Judges are deliberately kept out of the model-under-test set to avoid a model grading itself:

United States Google — gemma3:12b
China Alibaba — qwen3:14b

5 Inter-judge agreement

The dual-judge design only carries weight if the two judges — China Alibaba (qwen3:14b) and United States Google (gemma3:12b) — actually agree. We therefore report Cohen's κ per label, computed over the 2288 responses scored by both judges. κ is chance-corrected: 0 is coin-flip agreement, 1 is perfect; ordinal scores use linear weighting so an off-by-one disagreement counts as partial. The two judges agree on whether a model refused with Cohen's κ = 0.877 (almost perfect, 98% raw agreement, n = 2288). Because the single most consequential label — refusal — is reproduced almost identically by an independent Chinese judge, the headline asymmetry cannot be dismissed as an artefact of using a Western model to grade Chinese ones. As expected, objective labels (refusal, nationalist tone) agree far more than inherently subjective ordinal scales (hedging, sycophancy) — which is reported honestly rather than hidden.

Label	κ	Agreement	Raw %	n
refusal (any: refused≥1)	0.877	almost perfect	98%	2288
refusal (3-class: 0/1/2) (weighted)	0.863	almost perfect	97%	2288
hedging (0–4) (weighted)	0.35	fair	26%	2283
factual accuracy (0–3) (weighted)	0.426	moderate	68%	1964
sycophancy (0–3) (weighted)	0.187	slight	96%	2283
stance lean (5-pt) (weighted)	0.468	moderate	50%	2067
engaged substantively	0.898	almost perfect	99%	2288
mentions censorship	0.582	moderate	92%	2283
parrots official line	0.579	moderate	91%	2283
nationalist tone	0.775	substantial	98%	2283
safety boilerplate	0.378	fair	80%	2282
self censorship in trace	0.521	moderate	83%	2283

κ bands follow Landis & Koch (1977): <0.20 slight · 0.21–0.40 fair · 0.41–0.60 moderate · 0.61–0.80 substantial · >0.80 almost perfect. Low κ on a label with high raw agreement (e.g. sycophancy) reflects the base-rate paradox — the label is almost always the same value, so there is little variance for κ to credit.

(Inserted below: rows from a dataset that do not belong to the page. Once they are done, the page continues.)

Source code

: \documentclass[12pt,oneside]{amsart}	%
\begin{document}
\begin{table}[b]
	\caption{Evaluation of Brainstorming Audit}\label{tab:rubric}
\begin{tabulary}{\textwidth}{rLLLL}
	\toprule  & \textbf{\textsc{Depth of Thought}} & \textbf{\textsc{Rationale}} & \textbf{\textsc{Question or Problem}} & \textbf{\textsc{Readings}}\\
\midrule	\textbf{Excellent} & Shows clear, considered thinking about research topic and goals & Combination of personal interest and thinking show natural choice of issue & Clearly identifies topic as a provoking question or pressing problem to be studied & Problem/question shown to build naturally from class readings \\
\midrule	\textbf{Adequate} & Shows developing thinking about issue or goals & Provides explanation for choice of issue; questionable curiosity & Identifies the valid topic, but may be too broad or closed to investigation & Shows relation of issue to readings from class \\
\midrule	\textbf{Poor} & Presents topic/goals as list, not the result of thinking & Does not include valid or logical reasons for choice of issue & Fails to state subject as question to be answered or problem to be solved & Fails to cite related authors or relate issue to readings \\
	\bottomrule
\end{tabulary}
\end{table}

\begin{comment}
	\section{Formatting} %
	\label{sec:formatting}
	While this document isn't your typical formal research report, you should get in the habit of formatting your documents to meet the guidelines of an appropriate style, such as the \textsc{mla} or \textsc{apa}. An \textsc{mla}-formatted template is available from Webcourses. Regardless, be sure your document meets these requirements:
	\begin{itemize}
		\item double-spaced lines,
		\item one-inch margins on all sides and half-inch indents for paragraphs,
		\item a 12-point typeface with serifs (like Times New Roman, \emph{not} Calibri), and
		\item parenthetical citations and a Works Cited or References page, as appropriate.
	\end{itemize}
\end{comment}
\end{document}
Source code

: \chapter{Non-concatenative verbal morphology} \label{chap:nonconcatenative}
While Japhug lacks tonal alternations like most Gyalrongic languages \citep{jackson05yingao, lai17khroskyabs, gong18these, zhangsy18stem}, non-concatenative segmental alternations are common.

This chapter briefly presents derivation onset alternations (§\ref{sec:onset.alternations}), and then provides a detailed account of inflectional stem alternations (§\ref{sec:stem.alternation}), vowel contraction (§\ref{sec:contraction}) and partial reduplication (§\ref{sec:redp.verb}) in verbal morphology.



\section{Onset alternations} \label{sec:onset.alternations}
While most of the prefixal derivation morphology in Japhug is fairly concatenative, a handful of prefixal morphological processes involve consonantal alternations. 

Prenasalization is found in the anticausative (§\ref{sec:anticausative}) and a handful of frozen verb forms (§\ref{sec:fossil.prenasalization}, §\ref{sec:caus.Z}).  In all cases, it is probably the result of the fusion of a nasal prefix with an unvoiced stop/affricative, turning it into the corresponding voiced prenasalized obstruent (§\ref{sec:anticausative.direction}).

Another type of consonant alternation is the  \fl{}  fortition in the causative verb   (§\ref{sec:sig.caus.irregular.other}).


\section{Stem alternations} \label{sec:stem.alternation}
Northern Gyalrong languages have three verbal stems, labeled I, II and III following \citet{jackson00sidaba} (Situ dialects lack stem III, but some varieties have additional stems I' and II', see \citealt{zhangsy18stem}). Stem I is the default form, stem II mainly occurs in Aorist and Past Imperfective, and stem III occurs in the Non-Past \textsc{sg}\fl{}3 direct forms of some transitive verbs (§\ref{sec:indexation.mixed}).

6 Reproducibility & limitations

Every run is pinned to a git SHA and a question-set hash; raw transcripts are published in full.
Most models are small open-weight checkpoints (7–20B), with one or more commercial API models (closed and hosted, so their served weights can change over time). Findings describe these specific models and endpoints, not vendors' flagship hosted models.
Labels are machine-generated and imperfect; the Results explorer exposes every prompt, answer, reasoning trace, and judge verdict so readers can audit the labels themselves.